Las rutas cabañeras, a parte de su función ganadera, constituían unas vías de comunicación de gran importancia tanto en relación del norte y sur de Aragón como en la comunicación de ambas vertientes del Pirineo. Los principales valles del Pirineo aragonés son los de Benasque, Gistau, Bielsa, Vió, Broto, Tena, Canfranc, Hecho y Ansó que con una disposición geográfica de norte a sur, acogen en su seno a las Cabañeras aragonesas que descienden hasta la provincia de Zaragoza. Estas rutas están ubicadas en un entorno con una gran diversidad de hábitats, bosques, ríos, torrentes, roquedos, acantilados, prados alpinos,… Además, existe una riqueza faunística difícil de encontrar en otras zonas del territorio español, como el rebeco, llamado sarrio en Navarra y Aragón; los corzos, ciervos, jabalíes y cabras monteses pirenaicas, especie casi extinta; incluso todavía puede detectarse la presencia del oso en la reserva de los Valles. Además de estas especies se pueden encontrar zorros, liebres, conejos de monte, ardillas, urogallos, águila real, buitre leonado,…, entre otros.

Otros rasgos característicos de la zona son las viviendas populares y otras construcciones rurales, tales como pajares, cabañas de pastores, bordas y molinos de agua. Tienen en común que todas ellas están construidas a base de piedra y madera, materiales que impone el medio.

En el Pirineo aragonés existen un conjunto de variantes dialectales romances surgidas gracias al aislamiento de los altos valles, como el ansotano, cheso, belsetán, chistavín y el patués de Benasque.

La ganadería sigue teniendo cierta importancia, aunque no tanta como en tiempos pasados. Entre 1970 y 1980 las cabañeras cayeron en un desuso casi general. A mediados de los 80, esta tendencia parece que remitió, siendo la actual de los ganados trashumantes oscenses la de realizar los traslados caminando.
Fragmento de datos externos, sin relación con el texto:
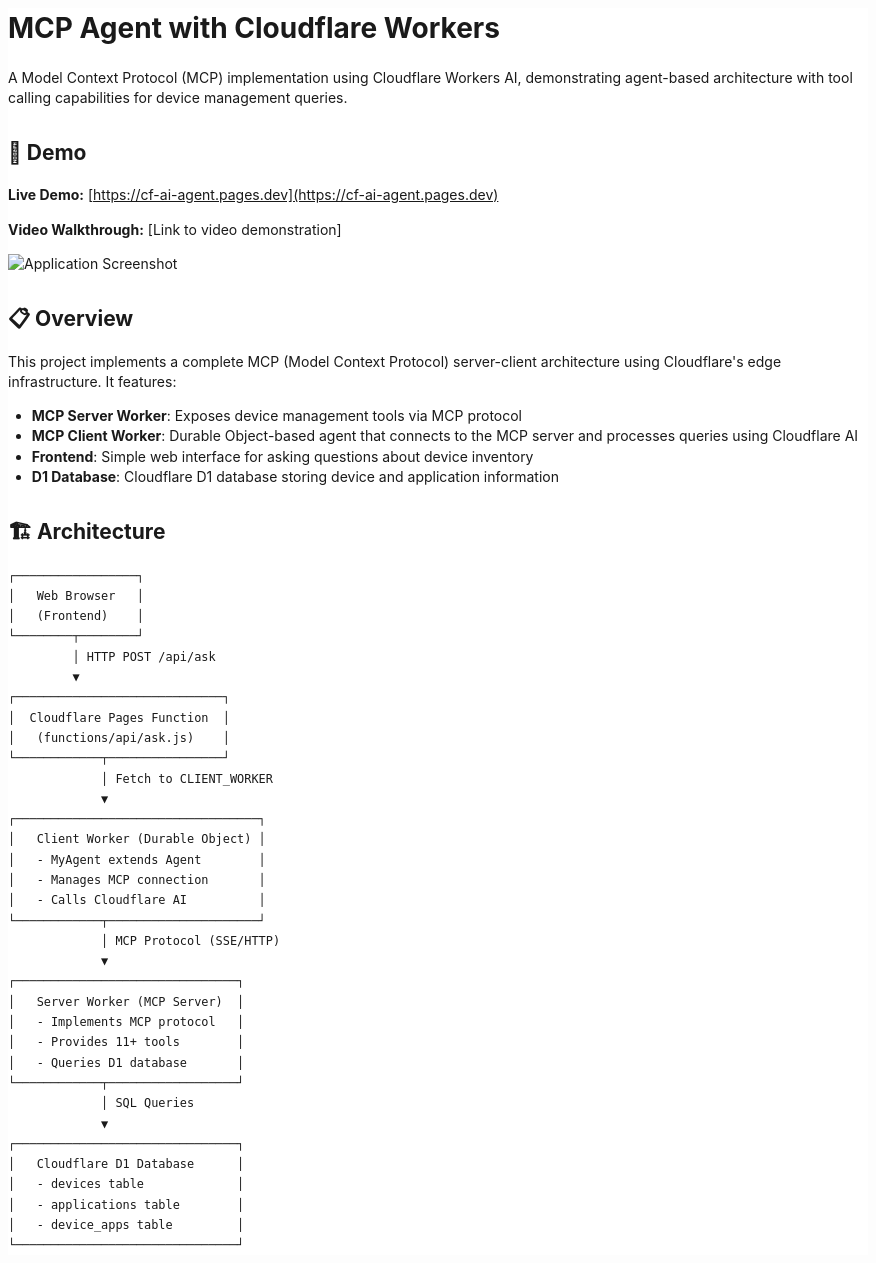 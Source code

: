 # MCP Agent with Cloudflare Workers

A Model Context Protocol (MCP) implementation using Cloudflare Workers AI, demonstrating agent-based architecture with tool calling capabilities for device management queries.

## 🎥 Demo

**Live Demo:** [https://cf-ai-agent.pages.dev](https://cf-ai-agent.pages.dev)

**Video Walkthrough:** [Link to video demonstration]

![Application Screenshot](./docs/screenshot.png)

## 📋 Overview

This project implements a complete MCP (Model Context Protocol) server-client architecture using Cloudflare's edge infrastructure. It features:

- **MCP Server Worker**: Exposes device management tools via MCP protocol
- **MCP Client Worker**: Durable Object-based agent that connects to the MCP server and processes queries using Cloudflare AI
- **Frontend**: Simple web interface for asking questions about device inventory
- **D1 Database**: Cloudflare D1 database storing device and application information

## 🏗️ Architecture

```
┌─────────────────┐
│   Web Browser   │
│   (Frontend)    │
└────────┬────────┘
         │ HTTP POST /api/ask
         ▼
┌─────────────────────────────┐
│  Cloudflare Pages Function  │
│   (functions/api/ask.js)    │
└────────────┬────────────────┘
             │ Fetch to CLIENT_WORKER
             ▼
┌──────────────────────────────────┐
│   Client Worker (Durable Object) │
│   - MyAgent extends Agent        │
│   - Manages MCP connection       │
│   - Calls Cloudflare AI          │
└────────────┬─────────────────────┘
             │ MCP Protocol (SSE/HTTP)
             ▼
┌───────────────────────────────┐
│   Server Worker (MCP Server)  │
│   - Implements MCP protocol   │
│   - Provides 11+ tools        │
│   - Queries D1 database       │
└────────────┬──────────────────┘
             │ SQL Queries
             ▼
┌───────────────────────────────┐
│   Cloudflare D1 Database      │
│   - devices table             │
│   - applications table        │
│   - device_apps table         │
└───────────────────────────────┘
```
Hoy día se están realizando actividades de apoyo a la ganadería trashumante, además se están solicitando medidas urgentes, para paliar la pérdida de este valor cultural, que incluye no sólo la ruta ganadera en sí, sino también, la artesanía pastoril como las cañablas, collares de madera decorados o las esquilas, aciales, cuchillos, tijeras, prendas de pastores; los mitos y creencias, reflejadas en las piedras de rayo, recogidas para protegerse en las tormentas o las piedras agujereadas o de Serpiente, para prevenir enfermedades en las ovejas; el folklore, manifestaciones literarias tanto orales, como escritas, musicales, bailes relacionados con la cultura pastoril; o las construcciones pastoriles con chozos, pequeñas construcciones hechas con materiales de la zona por el pastor, donde se refugiaba de las inclemencias del tiempo, majadas, lugar donde por la noche se recoge el pastor y sus rebaños, casas de esquileo , abrevaderos …
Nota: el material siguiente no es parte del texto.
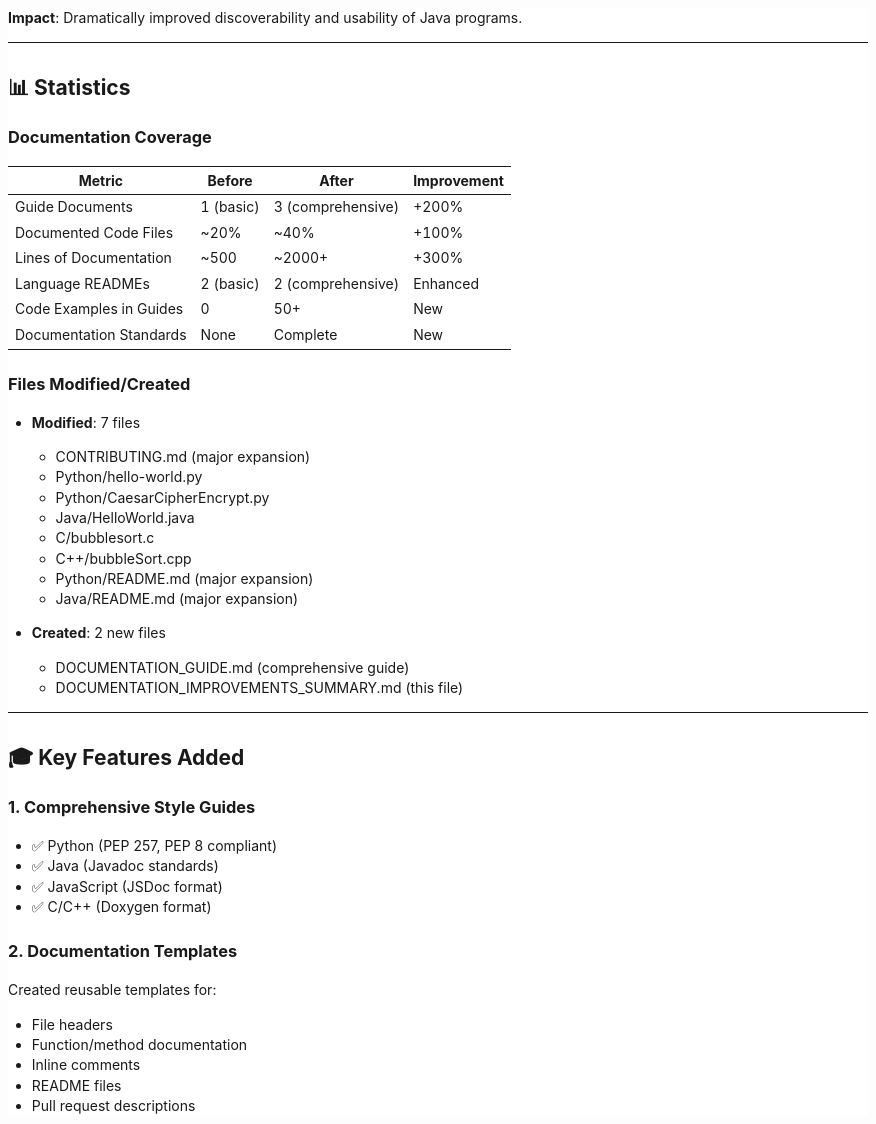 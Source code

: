 **Impact**: Dramatically improved discoverability and usability of Java programs.

---

## 📊 Statistics

### Documentation Coverage

| Metric | Before | After | Improvement |
|--------|--------|-------|-------------|
| Guide Documents | 1 (basic) | 3 (comprehensive) | +200% |
| Documented Code Files | ~20% | ~40% | +100% |
| Lines of Documentation | ~500 | ~2000+ | +300% |
| Language READMEs | 2 (basic) | 2 (comprehensive) | Enhanced |
| Code Examples in Guides | 0 | 50+ | New |
| Documentation Standards | None | Complete | New |

### Files Modified/Created

- **Modified**: 7 files
  - CONTRIBUTING.md (major expansion)
  - Python/hello-world.py
  - Python/CaesarCipherEncrypt.py
  - Java/HelloWorld.java
  - C/bubblesort.c
  - C++/bubbleSort.cpp
  - Python/README.md (major expansion)
  - Java/README.md (major expansion)

- **Created**: 2 new files
  - DOCUMENTATION_GUIDE.md (comprehensive guide)
  - DOCUMENTATION_IMPROVEMENTS_SUMMARY.md (this file)

---

## 🎓 Key Features Added

### 1. Comprehensive Style Guides

- ✅ Python (PEP 257, PEP 8 compliant)
- ✅ Java (Javadoc standards)
- ✅ JavaScript (JSDoc format)
- ✅ C/C++ (Doxygen format)

### 2. Documentation Templates

Created reusable templates for:
- File headers
- Function/method documentation
- Inline comments
- README files
- Pull request descriptions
Todo este conjunto tiene un valor etnográfico que merece la realización de un esfuerzo necesario para su conservación. Además, constituyen las señas de identidad de esta comunidad, aunando un modo de vida con la más antigua tradición económica, todo ello plenamente integrado en su entorno. La pérdida de todos estos valores ha traído el despoblamiento de las comarcas y pueblos de Aragón, lo que constituye un grave problema social y ecológico. Una propuesta eficaz desde el punto de vista turístico es el trazado de itinerarios con interés medioambiental e histórico-artístico a través de caminos y cabañeras, con la posibilidad de rehabilitar parte de la arquitectura lugareña. Por otro lado este uso garantiza la conservación del trazado de las cabañeras y los caminos.

Los Pirineos, además de ofrecer la posibilidad de practicar deportes como el esquí, el montañismo o el piraguismo, también permiten realizar recorridos a través de las cabañeras de los valles con tradición ganadera, atravesando las más bellas comarcas y pueblos, además de paisajes de gran atractivo. Así, dándoles un uso alternativo, se facilitaría su pervivencia. Tres valles del Pirineo oscense donde la actividad trashumante estuvo presente desde tiempos remotos son los Tena, Broto y Benasque, de occidente a oriente, que además tienen en común su culminación en los picos más importantes y emblemáticos del Pirineo: el Midi d’Ossau (2.884 metros) y la Maladeta (3.308 metros).